A global memory shortage is making the most AI-capable Macs nearly impossible to obtain. Memory — not just GPUs — is the defining constraint of the AI era, and the edge AI future will depend on it entirely.
In April 2026, you cannot easily buy the most AI-capable Apple computers. The bottleneck is not Apple manufacturing capacity. It is a global memory shortage driven by the AI infrastructure build-out.
Mac mini with 64GB RAM: 16–18 weeks. Mac Studio with 256GB RAM: 4–5 months. Base $599 Mac mini: sold out entirely. Not because of a lack of Apple hardware — because there is simply not enough memory in the world.
Everyone talks about Nvidia's GPUs and Google's TPUs. Om Malik argues that memory — the capacity to hold model weights, KV cache, and context — is equally fundamental. Without it, no amount of compute delivers usable AI performance.
Unified Memory Architecture places CPU, GPU, and Neural Engine on a single die sharing one high-bandwidth memory pool. This makes memory capacity — not clock speed, not core count — the primary determinant of on-device AI capability.
All compute units access the full memory pool simultaneously at maximum bandwidth. No discrete memory pools, no cross-bus bottlenecks. The entire device memory is available to every compute unit at once.
A Mac Studio with 256GB can run 70B+ parameter LLMs entirely on-device — a capability unavailable on most other hardware at any price point. Memory capacity directly translates to model size capability.
On-device inference via on-device AI means queries never leave the device. Memory-rich Apple devices are the only platform today that combines this privacy, this capability, and this availability — and they are sold out.
Om Malik identifies the devices that will define the next wave of edge AI. In each case, available memory will be the binding constraint on AI capability — more so than connectivity, battery, or processor speed.
Real-time perception, decision-making, and physical interaction require large models running locally. Memory determines model complexity — and therefore what a robot can actually do without cloud dependence.
Form factor imposes severe memory constraints. The AI capability of smart glasses — what they can understand, identify, and respond to — will be defined entirely by grams of silicon allocated to memory.
Ultra-constrained AI wearables represent the extreme end of the edge AI spectrum. Memory — measured in megabytes — will be the specification that matters most for every function these devices can perform.
A forthcoming integration will combine Apple Intelligence (on-device AI via Apple Silicon) with Google's Gemini LLM in the cloud. Memory is the variable that determines where the boundary sits.
Apple Silicon + Unified Memory. Fast, private, offline-capable. Limited by available device RAM — 8GB to 512GB. The memory ceiling is the capability ceiling.
The global AI boom has consumed memory chip supply across data centres, training clusters, and AI infrastructure. Apple Silicon Macs require the same class of high-bandwidth memory that AI infrastructure competes for. It is not an Apple production problem — it is a global memory supply problem.
Running large language models requires massive, fast memory bandwidth — to store model weights and execute inference at usable speed. Without sufficient memory, even the most powerful GPU is bottlenecked waiting for data. The memory shortage of 2026 is quieter than the GPU shortage of 2023–24, but equally fundamental.

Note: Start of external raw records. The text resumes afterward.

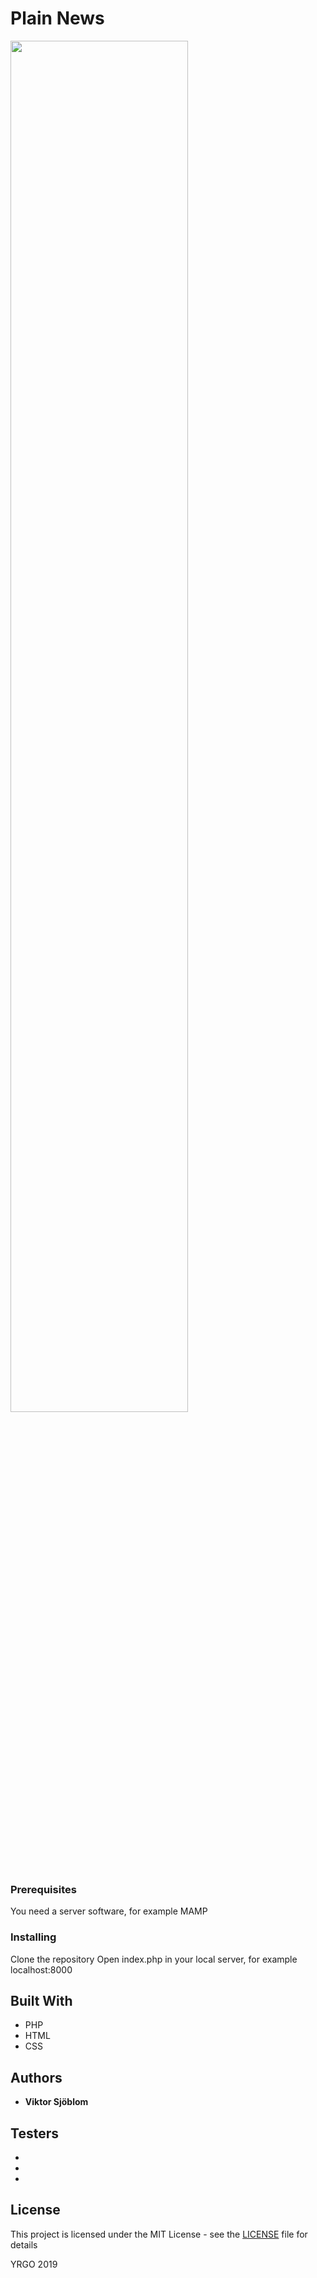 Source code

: # Plain News
<img src="https://media.giphy.com/media/QjrrSbYaqgi1q/giphy.gif" width="75%">


### Prerequisites

You need a server software, for example MAMP

### Installing

Clone the repository
 Open index.php in your local server, for example localhost:8000

## Built With

* PHP
* HTML
* CSS

## Authors

* **Viktor Sjöblom**

## Testers
* 
* 
* 


## License

This project is licensed under the MIT License - see the [LICENSE](LICENSE) file for details


YRGO 2019
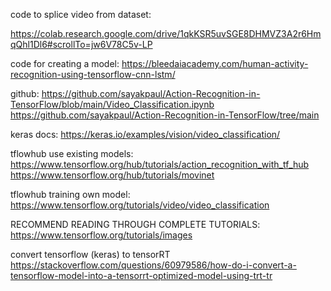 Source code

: code to splice video from dataset:

https://colab.research.google.com/drive/1qkKSR5uvSGE8DHMVZ3A2r6HmqQhl1Dl6#scrollTo=jw6V78C5v-LP

code for creating a model:
https://bleedaiacademy.com/human-activity-recognition-using-tensorflow-cnn-lstm/

github:
https://github.com/sayakpaul/Action-Recognition-in-TensorFlow/blob/main/Video_Classification.ipynb
https://github.com/sayakpaul/Action-Recognition-in-TensorFlow/tree/main

keras docs: 
https://keras.io/examples/vision/video_classification/

tflowhub use existing models:
https://www.tensorflow.org/hub/tutorials/action_recognition_with_tf_hub
https://www.tensorflow.org/hub/tutorials/movinet

tflowhub training own model:
https://www.tensorflow.org/tutorials/video/video_classification

RECOMMEND READING THROUGH COMPLETE TUTORIALS:
https://www.tensorflow.org/tutorials/images


convert tensorflow (keras) to tensorRT
https://stackoverflow.com/questions/60979586/how-do-i-convert-a-tensorflow-model-into-a-tensorrt-optimized-model-using-trt-tr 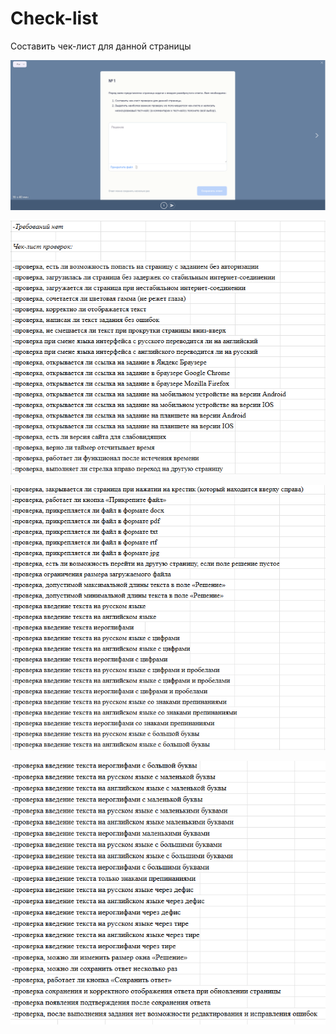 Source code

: # Check-list
Составить чек-лист для данной страницы

![Чек-лист](https://github.com/OlesyaCh14/Check-list/blob/364c46dd3b91a8b8b38fd98c9b329535bbb9ab2b/%D1%87%D0%B5%D0%BA-%D0%BB%D0%B8%D1%81%D1%82.PNG)

![Чек-лист](https://github.com/OlesyaCh14/Check-list/blob/dd763558b2ce027e6e8df4a7064b5858c1bb28da/%D1%87%D0%B5%D0%BA-%D0%BB%D0%B8%D1%81%D1%82%20%D0%BF%D0%B5%D1%80.PNG)

![Чек-лист](https://github.com/OlesyaCh14/Check-list/blob/dd763558b2ce027e6e8df4a7064b5858c1bb28da/%D1%87%D0%B5%D0%BA%20%D0%BB%D0%B8%D1%81%D1%82%203.PNG)

![Чек-лист](https://github.com/OlesyaCh14/Check-list/blob/dd763558b2ce027e6e8df4a7064b5858c1bb28da/%D1%87%D0%B5%D0%BA%20%D0%BB%D0%B8%D1%81%D1%82%204.PNG)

Unified Memory Architecture places CPU, GPU, and Neural Engine on a single die sharing one high-speed memory pool. All compute units access the full memory at maximum bandwidth simultaneously. This enables on-device inference of much larger models than possible on conventional architectures with discrete memory pools.
Om Malik identifies robots, smart glasses, and neck pendants as the next wave. Each has increasingly severe form-factor constraints. For wearables, the grams of silicon available for memory will be the primary factor determining AI capability — not software, connectivity, or algorithms.
A forthcoming integration combines Apple Intelligence on-device with Gemini in the cloud. Simple, privacy-sensitive tasks run locally on Apple Silicon; complex queries route to the cloud. The device's memory capacity determines how much stays local — i.e., how fast, private, and offline-capable the experience is.